Solutions to “Just KNIME It!” Challenge 23 - Season 3

alinebessa · October 16, 2024, 2:03pm

Happy Wednesday, folks! As usual, a new Just KNIME It! challenge has just been posted.

Imagine that you want to investigate a few hypotheses in a population and need control data to assess your results. Often, you will have to create synthetic data to this end – which is your task this week with this statistical data puzzle!

Here is the challenge. Let’s use this thread to post our solutions to it, which should be uploaded to your public KNIME Hub spaces with tag JKISeason3-23 .

Need help with tags? To add tag JKISeason3-23 to your workflow, go to the description panel in KNIME Analytics Platform, click the pencil to edit it, and you will see the option for adding tags right there. Let us know if you have any problems!

berti093 · October 16, 2024, 4:01pm

My solution to the challange:

I heavily used the Random Number Assigner (Apache) node for the task as it has normal, beta and gamme distribution as well (I didn’t know about this node so far… I’m constantly amazed by how many KNIME nodes I haven’t explored yet!)

About my approach:

I generated ages using normal, heights using beta, and weights using gamma distributions. To be more realistic I have added some random noise (+/- 5 * rand()) to smooth out the categorical appearance in the data and introduce more natural variation.

While I’m sure one could create a more scientifically accurate population model, this is my initial attempt, and I’d love to hear your thoughts! I’m especially curious if there are ways to make my workflow more precise or if anyone has ideas for improving the realism of the data

rfeigel · October 18, 2024, 3:08am

Here’s my solution. Component has a data panel for each of the age groups. “Adult” below as an example. Since the challenge didn’t specific a gender, I tried to develop height and weight data which includes both females and males.

Note: 10/18/24 Added table with age group counts.

AnilKS · October 18, 2024, 7:55am

My submission for challenge - Views with Bins .

MartinDDDD · October 18, 2024, 7:58am

Here is my solution.

I used the dedicated notes for the different distributions and that was quite a good experience.
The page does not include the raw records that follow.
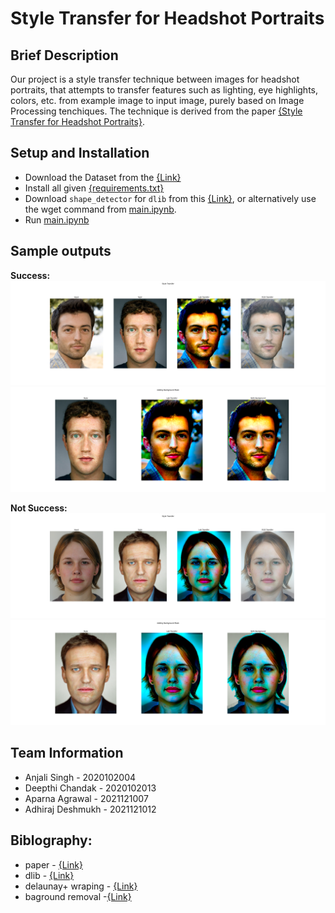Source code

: # Style Transfer for Headshot Portraits

## Brief Description

Our project is a style transfer technique between images for headshot portraits, that attempts to transfer features such as lighting, eye highlights, colors, etc. from example image to input image, purely based on Image Processing tenchiques. The technique is derived from the paper [{Style Transfer for Headshot Portraits}](https://people.csail.mit.edu/yichangshih/portrait_web/2014_portrait.pdf).

## Setup and Installation

- Download the Dataset from the [{Link}](http://groups.csail.mit.edu/graphics/face/tracker/release/zipfiles/data.zip)
- Install all given [{requirements.txt}](requirements.txt)
- Download `shape_detector` for `dlib` from this [{Link}](http://dlib.net/files/shape_predictor_68_face_landmarks.dat.bz2), or alternatively use the wget command from [main.ipynb](./src/main.ipynb).
- Run [main.ipynb](./src/main.ipynb)

## Sample outputs

**Success:**
![Success](./data/outs/input_2_example_2.png)
![Success_bg](./data/outs/input_2_example_2_bg.png)

**Not Success:**
![Success](./data/outs/input_1_example_1.png)
![Success_bg](./data/outs/input_1_example_1_bg.png)

## Team Information

- Anjali Singh - 2020102004
- Deepthi Chandak - 2020102013
- Aparna Agrawal - 2021121007
- Adhiraj Deshmukh - 2021121012

## Biblography:
- paper - [{Link}](https://people.csail.mit.edu/yichangshih/portrait_web/2014_portrait.pdf)
- dlib - [{Link}](https://www.pyimagesearch.com/2017/04/03/facial-landmarks-dlib-opencv-python/)
- delaunay+ wraping - [{Link}](https://www.learnopencv.com/face-morph-using-opencv-cpp-python/)
- baground removal -[{Link}](https://data-flair.training/blogs/python-remove-image-background/)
I think someone may want to review the Description of the Gamma Distributed Assigner:

This sounded like e.g. if your Peak is 70 that the scaling should be e.g. 75 or 65… however this lead to weird results incl. the node ignoring the min/max boundaries. It seems that it works somewhat similar to the Beta Distributed Assigner (where p is ~1)…

Anyways here’s what my component looks like - just a histogram that can be filtered by the “binned” age and height dimensions.

Here’s the link to my solution:

rfeigel · October 18, 2024, 2:11pm

I agree - the Gamma Distributed Assigner doesn’t seem to work as described.

jm1950sjr · October 18, 2024, 3:45pm

Hi all,
Here is my solution.

The height of children (defined as those under 18 years) was not accurately modeled due to an insufficient sample size.

Tofusa · October 19, 2024, 2:35pm

Hello all,
Here is my solution.

As @MartinDDDD said, the “Gamma Distributed Assigner” node did not work appropriately. In my case, I set max and min value for weight but both of them were not reflected.
So my workflow contains a person he has very high weight (more than 500kg… )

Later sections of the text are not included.